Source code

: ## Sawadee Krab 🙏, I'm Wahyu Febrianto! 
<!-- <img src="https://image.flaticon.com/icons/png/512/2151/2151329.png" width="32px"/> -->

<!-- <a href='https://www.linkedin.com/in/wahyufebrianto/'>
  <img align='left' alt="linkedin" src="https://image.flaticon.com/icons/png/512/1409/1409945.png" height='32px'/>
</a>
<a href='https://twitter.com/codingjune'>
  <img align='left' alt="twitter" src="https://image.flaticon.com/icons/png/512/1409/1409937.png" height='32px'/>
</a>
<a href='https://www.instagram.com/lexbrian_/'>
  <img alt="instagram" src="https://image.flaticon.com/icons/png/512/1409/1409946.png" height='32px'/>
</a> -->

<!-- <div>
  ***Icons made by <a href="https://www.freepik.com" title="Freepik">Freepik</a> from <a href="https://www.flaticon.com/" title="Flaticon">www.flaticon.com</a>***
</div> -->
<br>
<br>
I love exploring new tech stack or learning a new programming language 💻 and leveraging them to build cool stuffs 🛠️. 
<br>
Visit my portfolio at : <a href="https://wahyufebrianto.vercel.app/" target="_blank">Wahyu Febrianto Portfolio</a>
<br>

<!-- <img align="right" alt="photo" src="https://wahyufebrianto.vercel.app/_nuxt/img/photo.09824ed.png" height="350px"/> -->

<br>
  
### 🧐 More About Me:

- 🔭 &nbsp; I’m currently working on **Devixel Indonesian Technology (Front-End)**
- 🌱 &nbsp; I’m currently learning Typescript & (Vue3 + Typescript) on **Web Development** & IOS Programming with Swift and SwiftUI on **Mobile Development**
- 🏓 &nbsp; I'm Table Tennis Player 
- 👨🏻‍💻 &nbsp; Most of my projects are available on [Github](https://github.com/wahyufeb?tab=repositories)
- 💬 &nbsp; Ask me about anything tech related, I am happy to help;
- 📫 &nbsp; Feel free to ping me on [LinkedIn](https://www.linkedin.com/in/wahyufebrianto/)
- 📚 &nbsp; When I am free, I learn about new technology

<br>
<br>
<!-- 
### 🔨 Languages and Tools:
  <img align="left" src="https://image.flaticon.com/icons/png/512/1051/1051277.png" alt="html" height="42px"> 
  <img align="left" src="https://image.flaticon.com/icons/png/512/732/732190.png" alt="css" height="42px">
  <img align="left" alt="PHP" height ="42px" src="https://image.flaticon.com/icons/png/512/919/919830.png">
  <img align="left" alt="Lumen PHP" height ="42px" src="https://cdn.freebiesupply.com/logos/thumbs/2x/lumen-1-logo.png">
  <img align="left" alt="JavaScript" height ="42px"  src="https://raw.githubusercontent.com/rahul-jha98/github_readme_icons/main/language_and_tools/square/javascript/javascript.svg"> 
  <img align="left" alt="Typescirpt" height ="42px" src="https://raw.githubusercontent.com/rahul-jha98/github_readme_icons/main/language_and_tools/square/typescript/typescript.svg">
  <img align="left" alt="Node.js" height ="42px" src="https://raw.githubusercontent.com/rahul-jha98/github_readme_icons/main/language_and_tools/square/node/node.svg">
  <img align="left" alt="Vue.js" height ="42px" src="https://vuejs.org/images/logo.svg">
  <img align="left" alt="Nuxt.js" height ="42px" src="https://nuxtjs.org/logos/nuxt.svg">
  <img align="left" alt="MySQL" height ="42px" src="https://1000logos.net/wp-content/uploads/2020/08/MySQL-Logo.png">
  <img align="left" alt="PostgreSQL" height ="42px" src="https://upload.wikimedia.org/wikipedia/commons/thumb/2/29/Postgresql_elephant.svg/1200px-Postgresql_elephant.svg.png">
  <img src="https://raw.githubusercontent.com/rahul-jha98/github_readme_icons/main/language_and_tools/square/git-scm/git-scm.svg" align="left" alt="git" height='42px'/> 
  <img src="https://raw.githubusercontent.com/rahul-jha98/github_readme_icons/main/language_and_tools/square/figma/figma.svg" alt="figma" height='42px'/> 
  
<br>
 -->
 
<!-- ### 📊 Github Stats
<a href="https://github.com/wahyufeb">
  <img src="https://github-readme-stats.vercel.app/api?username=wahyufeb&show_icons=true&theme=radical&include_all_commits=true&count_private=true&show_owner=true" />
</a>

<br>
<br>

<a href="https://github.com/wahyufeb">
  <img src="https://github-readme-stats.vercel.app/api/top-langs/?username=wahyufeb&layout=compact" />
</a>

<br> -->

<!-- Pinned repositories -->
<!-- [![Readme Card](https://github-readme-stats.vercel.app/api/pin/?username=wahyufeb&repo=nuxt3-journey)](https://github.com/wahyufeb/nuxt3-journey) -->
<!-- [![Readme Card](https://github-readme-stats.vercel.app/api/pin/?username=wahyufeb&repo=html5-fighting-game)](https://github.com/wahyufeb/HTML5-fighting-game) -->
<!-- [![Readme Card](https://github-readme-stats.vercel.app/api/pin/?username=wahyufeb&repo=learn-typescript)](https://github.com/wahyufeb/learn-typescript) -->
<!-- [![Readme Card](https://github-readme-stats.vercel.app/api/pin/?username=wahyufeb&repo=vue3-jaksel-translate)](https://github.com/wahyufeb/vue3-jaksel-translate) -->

------

# What is expected
Report, using only a number, how many lines above hold the word "githubusercontent".

# Solution to the exercise
5